Background The anti-CD20 monoclonal antibody rituximab (RTX) is an effective treatment option for patients with systemic lupus erythematosus (SLE) refractory to conventional therapies. The safety of this drug has been widely analyzed in randomized controlled clinical trials in patients with rheumatoid arthritis (RA); on the contrary, there are few data on patients with SLE.
Objectives We aimed to evaluate the safety and survival of treatment with RTX in patients with SLE and RA in a 10 years observational study.
Methods We evaluated the clinical history and laboratory data of patients with SLE (1997 ACR revised criteria) and RA (2010 revised EULAR/ACR criteria) treated with RTX in the period between 2003 and 2013. In all the patients RTX was administered intravenously (IV) according to two different protocols: 1000 mg IV on days 1 and 14, or 375 mg/m2 on days 1, 8, 15, and 22. Each protocol provided for additional cycles of treatment after an interval of at least 6 months. All patients in both groups received oral acetaminophen (1000 mg), methylprednisolone (125 mg IV), and chlorphenamine (10 mg IV) 30 minutes before each infusion to prevent infusion-related adverse events. Written informed consent was obtained from all patients enrolled in the study. In particular, we analyzed the following parameters: duration of therapy, number of cycles, interval between them, infusion-related (IR) and other adverse events leading to discontinuation of RTX treatment. Statistical analysis was performed using the Mann-Whitney test and Fisher's exact test; the risk was calculated by dividing the number of events by the number of cases.
Results Thirty-three patients with SLE (2M/31F, mean age 41.9±12.1 years, mean disease duration 183.6±74.4 months) and 80 RA patients (15M/65F; mean age 57.5±12.2 years; disease duration 151.2±81.6 months) were treated with RTX. SLE patients were significantly younger compared with RA patients (P<0.0001).
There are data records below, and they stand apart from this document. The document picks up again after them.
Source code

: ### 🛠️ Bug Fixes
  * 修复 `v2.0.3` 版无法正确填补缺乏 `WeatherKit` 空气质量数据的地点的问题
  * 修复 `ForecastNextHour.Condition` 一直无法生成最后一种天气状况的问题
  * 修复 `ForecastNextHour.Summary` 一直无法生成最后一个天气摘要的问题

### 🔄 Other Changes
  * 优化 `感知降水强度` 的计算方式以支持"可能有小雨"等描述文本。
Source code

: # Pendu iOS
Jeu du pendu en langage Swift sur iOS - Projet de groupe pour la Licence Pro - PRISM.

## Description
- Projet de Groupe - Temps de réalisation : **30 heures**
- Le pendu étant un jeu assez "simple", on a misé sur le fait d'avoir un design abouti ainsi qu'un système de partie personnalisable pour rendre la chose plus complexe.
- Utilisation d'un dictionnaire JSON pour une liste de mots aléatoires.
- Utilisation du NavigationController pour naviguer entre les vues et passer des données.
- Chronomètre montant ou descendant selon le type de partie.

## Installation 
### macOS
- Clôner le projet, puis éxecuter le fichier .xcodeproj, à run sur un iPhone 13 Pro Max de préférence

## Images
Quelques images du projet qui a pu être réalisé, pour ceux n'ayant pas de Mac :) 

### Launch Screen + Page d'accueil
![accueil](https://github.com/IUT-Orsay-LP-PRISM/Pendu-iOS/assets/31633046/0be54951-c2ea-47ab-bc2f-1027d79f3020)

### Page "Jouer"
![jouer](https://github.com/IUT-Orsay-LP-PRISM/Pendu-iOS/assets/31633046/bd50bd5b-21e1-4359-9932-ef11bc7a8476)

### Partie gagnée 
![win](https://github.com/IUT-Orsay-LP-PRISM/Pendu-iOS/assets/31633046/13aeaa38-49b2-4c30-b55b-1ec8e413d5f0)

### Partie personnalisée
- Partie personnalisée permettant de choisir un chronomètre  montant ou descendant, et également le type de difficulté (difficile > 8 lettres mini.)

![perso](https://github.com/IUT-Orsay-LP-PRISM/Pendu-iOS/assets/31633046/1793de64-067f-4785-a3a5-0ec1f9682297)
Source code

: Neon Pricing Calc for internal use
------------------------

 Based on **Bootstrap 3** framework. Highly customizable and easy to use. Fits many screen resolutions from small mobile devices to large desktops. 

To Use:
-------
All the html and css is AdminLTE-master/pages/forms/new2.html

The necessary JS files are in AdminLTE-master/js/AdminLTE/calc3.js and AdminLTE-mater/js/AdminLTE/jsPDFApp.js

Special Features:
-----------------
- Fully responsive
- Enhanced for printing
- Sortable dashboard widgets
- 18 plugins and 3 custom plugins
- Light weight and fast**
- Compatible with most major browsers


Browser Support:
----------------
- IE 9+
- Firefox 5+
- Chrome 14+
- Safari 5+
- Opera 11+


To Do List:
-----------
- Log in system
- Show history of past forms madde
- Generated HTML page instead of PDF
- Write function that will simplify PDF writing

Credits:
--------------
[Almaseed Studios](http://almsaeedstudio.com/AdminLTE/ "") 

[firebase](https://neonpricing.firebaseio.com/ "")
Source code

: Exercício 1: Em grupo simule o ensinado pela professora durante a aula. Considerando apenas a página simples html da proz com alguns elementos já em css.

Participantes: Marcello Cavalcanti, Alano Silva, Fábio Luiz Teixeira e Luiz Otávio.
SLE patients underwent a total of 87 cycles of therapy (2.6 cycles/patient), compared to 235 in patients with RA (2.93 cycles/patient). The mean duration of treatment was higher in SLE patients than in those with RA (32.7±19.4 months versus 25.5±16.9 months, P=NS). The assessment of the safety profile showed a risk of infusion reactions (IR) significantly higher in patients with RA compared with SLE [12.5% (10/80) versus 3% (1/33); P=0.0007]. In all cases, these events were mild and did not require hospitalization. These IR occurred in 72.7% of cases (8/11) during the first cycle. Concerning other adverse events, only one patient with SLE (3%) developed an infectious disease that caused treatment discontinuation (Legionella Pneumophila pneumonia). No infectious events resulted in treatment discontinuation in patients with RA.
Conclusions The results of our study highlight the long-term safety of treatment with RTX in patients with SLE and RA, with a low risk of infusion-related as well as infectious adverse events. The lower incidence of infusion-related AEs in the SLE patients might be related to the higher-dosage steroid therapy they received during the week before RTX infusion. Finally, physicians should be aware that IR adverse events are more likely to occur during the first cycle of therapy.